Creating New Worlds with Science Fiction: Author Interview with Jake Kerr

You write science-fiction, fantasy and steampunk. What drew you to genre?
More than anything I’m drawn to great stories, and those are what I want to write. Growing up, the stories of Edgar Rice Burroughs, J.R.R. Tolkien, and even the eighties paperbacks of Piers Anthony filled me with wonder and excitement. While I can appreciate the manic energy of Hunter S. Thompson and the complex characters found in William Faulkner, I have always been most drawn to the stories being told.
Genre, because of its fantastical framework, is such a great vehicle for telling stories. As readers, the sense of wonder is immediate and real. We see this fantasy or future world, and we want to travel along with the characters, because the discovery isn’t just about their conflicts and how they are resolved but also this new world. It is exciting to travel to parts unknown!
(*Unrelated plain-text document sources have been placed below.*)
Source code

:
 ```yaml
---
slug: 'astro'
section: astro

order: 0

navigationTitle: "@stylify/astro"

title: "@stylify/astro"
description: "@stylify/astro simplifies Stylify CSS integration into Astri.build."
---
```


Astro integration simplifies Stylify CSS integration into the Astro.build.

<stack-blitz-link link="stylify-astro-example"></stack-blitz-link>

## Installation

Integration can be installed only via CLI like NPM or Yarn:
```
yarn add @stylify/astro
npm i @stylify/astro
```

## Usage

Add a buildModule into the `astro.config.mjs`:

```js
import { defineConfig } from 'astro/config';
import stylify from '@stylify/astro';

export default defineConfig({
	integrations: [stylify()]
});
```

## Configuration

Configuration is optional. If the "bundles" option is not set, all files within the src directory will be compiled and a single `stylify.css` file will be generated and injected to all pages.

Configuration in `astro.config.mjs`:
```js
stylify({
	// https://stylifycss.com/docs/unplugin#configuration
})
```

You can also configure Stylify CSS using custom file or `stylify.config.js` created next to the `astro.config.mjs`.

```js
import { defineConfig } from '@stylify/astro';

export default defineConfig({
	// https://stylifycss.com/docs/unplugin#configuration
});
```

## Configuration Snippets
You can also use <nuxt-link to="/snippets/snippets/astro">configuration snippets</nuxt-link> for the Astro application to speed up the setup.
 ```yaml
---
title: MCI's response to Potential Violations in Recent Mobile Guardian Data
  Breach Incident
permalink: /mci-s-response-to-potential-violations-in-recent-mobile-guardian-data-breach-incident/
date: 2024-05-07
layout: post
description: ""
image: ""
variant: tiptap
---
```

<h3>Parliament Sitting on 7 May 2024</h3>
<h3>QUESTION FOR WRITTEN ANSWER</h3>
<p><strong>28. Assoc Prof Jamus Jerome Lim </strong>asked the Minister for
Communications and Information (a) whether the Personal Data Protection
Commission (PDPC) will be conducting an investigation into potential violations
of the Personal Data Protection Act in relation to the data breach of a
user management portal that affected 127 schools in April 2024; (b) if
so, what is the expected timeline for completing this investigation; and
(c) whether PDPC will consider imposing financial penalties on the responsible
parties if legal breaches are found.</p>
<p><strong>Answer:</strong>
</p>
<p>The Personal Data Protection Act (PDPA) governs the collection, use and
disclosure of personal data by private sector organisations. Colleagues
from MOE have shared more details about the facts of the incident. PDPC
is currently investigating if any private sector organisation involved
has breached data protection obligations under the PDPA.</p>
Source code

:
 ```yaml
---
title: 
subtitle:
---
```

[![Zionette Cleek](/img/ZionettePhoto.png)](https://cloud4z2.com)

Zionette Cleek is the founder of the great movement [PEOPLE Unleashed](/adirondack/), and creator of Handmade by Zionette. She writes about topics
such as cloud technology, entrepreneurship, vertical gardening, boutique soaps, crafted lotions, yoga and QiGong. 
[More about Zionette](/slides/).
What do you think it is about sci-fi that draws readers to it? How do you think writing in this genre is different or the same as other forms of fiction?
The biggest difference in writing genre is that it is ostensibly harder. So many of the familiar touchstones for contemporary settings don’t exist and need to be established by the author. Otherwise the world is too strange and makes no sense. I can accept that there is a school of magic called Hogwarts, but what are the rules of behavior in this school? What are the rules of magic? What kind of social systems exist in a school based on something impossible? All these things need to be considered by a writer of genre and can be safely ignored by a writer of contemporary setting fiction.

Ultimately, though, writing genre is the same as other writing. I’m a big believer in Faulkner’s comment that we are all writing about the heart in conflict with itself. That conflict and the challenges we face as humans exists in one of Ray Bradbury’s Martian villages as much as it does in Jay Gatsby’s mansion.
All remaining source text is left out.